Dr. Bob completed a Cardiovascular Residency at a well-known and respected University Hospital. He performed very well during his training period.  At the completion of his training, Bob surprised everyone and did not seek an academic position, or locate in a large, high profile metropolitan area. Instead, Bob decided to practice surgery in a small town of about 10,000 people and resign himself to simple cases.

 The hospital in which he practiced had about 30 beds and was located 200 miles from the University Hospital in which he had trained. Burned out by his years of training, Bob wanted to make his living in a relatively quiet manner. The small community had invested a lot of money in their new hospital and Bob was well known and well liked in the town. He knew the Mayor and other various fund raisers who were responsible for the new hospital being built. Everyone knew he had been superbly trained at the nearby University Hospital and they assumed this ensured superb medical care.

A prominent member of the community presented at the new hospital’s Emergency Room with what appeared to be a near rupturing abdominal aneurysm. The patient did not want to leave the town, and thought Bob could do the necessary operation.  Because the patient and the entire community knew of Dr.
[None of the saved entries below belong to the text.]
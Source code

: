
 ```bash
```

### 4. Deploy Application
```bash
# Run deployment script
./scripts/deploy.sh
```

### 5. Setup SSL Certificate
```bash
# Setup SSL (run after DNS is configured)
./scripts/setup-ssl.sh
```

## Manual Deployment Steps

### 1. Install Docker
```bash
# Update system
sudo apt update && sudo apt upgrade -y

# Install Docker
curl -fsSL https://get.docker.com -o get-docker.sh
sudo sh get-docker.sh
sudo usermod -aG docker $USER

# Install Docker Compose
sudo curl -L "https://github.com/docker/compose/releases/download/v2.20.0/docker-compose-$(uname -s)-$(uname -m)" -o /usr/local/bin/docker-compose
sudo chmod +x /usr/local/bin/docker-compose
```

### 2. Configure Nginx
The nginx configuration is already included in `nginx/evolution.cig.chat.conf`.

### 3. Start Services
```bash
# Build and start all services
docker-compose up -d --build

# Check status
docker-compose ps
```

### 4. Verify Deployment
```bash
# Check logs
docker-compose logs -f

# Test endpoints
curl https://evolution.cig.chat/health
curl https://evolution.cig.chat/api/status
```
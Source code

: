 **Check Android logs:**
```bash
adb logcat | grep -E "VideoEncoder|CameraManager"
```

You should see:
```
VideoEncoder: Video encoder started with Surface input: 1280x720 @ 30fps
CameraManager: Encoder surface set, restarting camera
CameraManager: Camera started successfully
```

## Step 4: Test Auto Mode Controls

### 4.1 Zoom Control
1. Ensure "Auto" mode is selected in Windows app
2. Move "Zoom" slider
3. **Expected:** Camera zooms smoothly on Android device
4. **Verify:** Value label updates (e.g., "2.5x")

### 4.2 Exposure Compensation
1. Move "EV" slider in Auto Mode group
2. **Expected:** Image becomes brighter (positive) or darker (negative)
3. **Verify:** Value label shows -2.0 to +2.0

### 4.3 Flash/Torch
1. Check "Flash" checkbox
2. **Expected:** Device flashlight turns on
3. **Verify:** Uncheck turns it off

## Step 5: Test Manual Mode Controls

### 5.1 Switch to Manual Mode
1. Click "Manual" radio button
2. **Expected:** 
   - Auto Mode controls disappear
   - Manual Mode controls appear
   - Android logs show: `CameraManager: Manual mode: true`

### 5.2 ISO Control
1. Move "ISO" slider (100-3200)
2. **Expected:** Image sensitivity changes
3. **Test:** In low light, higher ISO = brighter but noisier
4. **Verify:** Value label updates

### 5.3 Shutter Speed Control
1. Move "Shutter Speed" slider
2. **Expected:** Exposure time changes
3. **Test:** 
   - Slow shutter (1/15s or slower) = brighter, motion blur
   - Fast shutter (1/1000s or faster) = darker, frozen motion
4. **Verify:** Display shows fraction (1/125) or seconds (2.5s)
Bob’s excellent training, Bob was pressured to do the operation.  At abdominal exploration, Bob found a near-ruptured aortic aneurysm, which he began to repair. “What the hell?” he thought. “I did many such cases in my training. The necessary steps will all come back.”

An abdominal Aneurysm is a weak spot in the aorta, in the abdomen, which develops over many years. It is much like a weak spot in a hose which enlarges from a normal diameter of 2 centimeters to 6-9 centimeters. The continued enlargement carries the risk of sudden rupture and death. The repair consists of removing the enlarged portion of the aorta and replacing it with a synthetic cloth tube. The operation is not intrinsically difficult, but because of the size of the blood vessel and its many branches, the first few operations a surgeon does can be a little tricky. In a Cardiovascular Residency the cases are turned over from the Chief Resident to the more junior members of the training staff after their first few months. A typical large University program would be performing 2-3 repairs of such problems in a week. The “trickiness” of the repair could easily return after the five year layoff Bob experienced.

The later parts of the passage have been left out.